======== RECORDS PROVIDED ========
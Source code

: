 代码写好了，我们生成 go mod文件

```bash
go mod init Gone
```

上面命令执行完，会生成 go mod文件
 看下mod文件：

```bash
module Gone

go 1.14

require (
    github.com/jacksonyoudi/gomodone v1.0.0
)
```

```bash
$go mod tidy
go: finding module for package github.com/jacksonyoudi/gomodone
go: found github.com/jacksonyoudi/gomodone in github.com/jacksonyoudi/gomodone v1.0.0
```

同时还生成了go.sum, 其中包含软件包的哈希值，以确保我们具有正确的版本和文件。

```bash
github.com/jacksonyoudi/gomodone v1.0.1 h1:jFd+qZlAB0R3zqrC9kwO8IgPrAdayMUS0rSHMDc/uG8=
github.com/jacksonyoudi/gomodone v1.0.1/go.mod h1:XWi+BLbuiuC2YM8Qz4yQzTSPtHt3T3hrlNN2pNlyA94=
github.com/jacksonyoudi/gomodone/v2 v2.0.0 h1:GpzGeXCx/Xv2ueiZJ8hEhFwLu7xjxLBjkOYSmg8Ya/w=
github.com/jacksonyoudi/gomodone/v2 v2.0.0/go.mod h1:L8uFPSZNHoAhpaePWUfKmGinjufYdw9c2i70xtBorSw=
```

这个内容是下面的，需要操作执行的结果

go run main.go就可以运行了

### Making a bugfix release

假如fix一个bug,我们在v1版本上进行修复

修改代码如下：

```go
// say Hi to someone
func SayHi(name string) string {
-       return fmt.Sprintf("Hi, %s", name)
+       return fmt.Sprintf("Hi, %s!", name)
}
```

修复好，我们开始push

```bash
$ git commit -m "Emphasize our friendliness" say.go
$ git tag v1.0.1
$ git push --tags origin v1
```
========
======== RECORDS PROVIDED ========
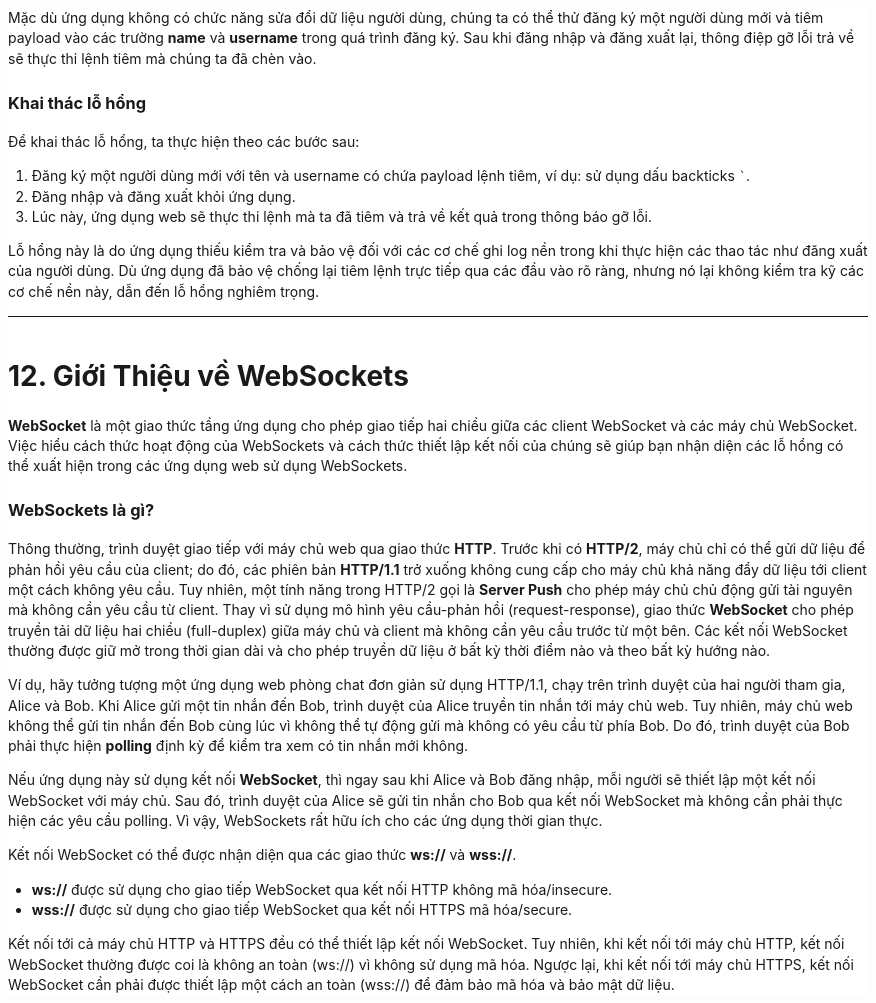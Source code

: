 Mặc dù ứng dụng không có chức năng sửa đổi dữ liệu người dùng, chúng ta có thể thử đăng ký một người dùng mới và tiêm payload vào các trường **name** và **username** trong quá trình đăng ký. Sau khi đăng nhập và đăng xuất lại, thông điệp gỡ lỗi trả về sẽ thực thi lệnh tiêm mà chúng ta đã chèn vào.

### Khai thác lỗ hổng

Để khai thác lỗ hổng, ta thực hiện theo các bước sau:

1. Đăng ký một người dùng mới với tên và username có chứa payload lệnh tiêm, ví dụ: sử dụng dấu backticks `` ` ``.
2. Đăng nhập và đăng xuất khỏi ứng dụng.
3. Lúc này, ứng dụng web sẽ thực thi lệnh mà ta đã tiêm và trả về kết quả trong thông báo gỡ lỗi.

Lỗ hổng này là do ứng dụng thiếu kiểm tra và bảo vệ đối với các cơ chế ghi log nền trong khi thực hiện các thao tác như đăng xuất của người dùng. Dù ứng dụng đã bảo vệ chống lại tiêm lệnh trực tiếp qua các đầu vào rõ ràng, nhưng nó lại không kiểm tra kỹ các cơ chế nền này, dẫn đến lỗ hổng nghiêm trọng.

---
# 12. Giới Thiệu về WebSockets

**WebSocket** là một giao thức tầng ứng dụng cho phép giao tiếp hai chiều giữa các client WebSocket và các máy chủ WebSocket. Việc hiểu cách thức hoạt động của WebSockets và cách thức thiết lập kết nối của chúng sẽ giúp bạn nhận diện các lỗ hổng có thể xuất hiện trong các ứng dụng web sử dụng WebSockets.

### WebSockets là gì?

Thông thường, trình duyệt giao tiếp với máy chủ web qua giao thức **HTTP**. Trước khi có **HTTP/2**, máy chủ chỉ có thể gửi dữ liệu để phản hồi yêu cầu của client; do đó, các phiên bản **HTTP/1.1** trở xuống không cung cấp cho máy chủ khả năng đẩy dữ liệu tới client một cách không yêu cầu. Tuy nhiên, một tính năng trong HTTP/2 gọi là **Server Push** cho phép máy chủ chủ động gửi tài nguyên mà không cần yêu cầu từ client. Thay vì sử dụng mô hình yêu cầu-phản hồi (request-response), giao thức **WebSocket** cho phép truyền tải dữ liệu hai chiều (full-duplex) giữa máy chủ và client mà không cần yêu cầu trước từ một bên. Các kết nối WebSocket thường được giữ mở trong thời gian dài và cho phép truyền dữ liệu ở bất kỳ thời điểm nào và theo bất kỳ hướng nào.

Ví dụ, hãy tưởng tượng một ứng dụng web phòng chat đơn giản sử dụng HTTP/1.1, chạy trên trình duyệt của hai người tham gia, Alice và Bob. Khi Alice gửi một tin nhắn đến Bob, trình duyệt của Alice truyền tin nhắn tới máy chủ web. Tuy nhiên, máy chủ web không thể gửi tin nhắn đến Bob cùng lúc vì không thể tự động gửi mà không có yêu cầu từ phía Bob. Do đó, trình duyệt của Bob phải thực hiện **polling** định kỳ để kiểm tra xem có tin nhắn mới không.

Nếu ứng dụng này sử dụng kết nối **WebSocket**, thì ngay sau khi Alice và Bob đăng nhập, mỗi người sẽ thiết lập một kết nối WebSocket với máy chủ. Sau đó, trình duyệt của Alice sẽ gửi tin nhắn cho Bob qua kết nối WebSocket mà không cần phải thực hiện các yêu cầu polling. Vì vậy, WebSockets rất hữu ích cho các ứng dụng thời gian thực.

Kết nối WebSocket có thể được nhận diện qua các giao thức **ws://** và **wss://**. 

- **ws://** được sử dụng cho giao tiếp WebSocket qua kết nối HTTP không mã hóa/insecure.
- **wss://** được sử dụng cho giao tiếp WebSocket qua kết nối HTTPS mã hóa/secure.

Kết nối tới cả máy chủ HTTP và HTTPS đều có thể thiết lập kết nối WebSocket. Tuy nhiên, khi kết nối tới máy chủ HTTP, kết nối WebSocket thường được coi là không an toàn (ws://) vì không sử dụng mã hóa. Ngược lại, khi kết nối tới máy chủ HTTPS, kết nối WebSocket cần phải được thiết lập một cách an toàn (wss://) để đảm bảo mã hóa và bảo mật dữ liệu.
========
======== RECORDS PROVIDED ========
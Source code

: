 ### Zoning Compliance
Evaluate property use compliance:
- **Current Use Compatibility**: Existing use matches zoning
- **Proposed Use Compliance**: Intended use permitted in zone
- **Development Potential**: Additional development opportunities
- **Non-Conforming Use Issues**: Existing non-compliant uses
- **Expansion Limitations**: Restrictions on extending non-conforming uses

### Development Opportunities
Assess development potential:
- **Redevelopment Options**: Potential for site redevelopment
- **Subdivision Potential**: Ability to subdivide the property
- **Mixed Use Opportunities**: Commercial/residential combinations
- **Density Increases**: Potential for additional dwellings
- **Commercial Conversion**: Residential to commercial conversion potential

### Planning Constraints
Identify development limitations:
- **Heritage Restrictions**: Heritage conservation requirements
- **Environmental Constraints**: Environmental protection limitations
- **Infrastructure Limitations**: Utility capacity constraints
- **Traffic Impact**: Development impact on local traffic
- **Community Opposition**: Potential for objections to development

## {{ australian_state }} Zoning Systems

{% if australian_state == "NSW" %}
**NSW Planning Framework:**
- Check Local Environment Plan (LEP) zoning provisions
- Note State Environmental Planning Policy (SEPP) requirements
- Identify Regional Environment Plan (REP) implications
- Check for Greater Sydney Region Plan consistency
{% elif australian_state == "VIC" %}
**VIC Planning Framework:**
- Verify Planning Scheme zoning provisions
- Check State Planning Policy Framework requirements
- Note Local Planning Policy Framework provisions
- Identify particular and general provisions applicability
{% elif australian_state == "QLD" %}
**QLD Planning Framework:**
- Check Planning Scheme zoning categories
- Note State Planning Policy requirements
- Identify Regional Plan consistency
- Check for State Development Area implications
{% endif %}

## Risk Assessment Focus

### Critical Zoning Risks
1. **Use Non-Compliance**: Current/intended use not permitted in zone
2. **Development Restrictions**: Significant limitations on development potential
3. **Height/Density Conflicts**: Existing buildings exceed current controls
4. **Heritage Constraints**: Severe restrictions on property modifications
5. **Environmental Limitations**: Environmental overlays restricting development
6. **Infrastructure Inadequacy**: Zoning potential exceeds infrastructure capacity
========
Make a list of all lines in the data that contain "Sprintf".

-       return fmt.Sprintf("Hi, %s", name)
+       return fmt.Sprintf("Hi, %s!", name)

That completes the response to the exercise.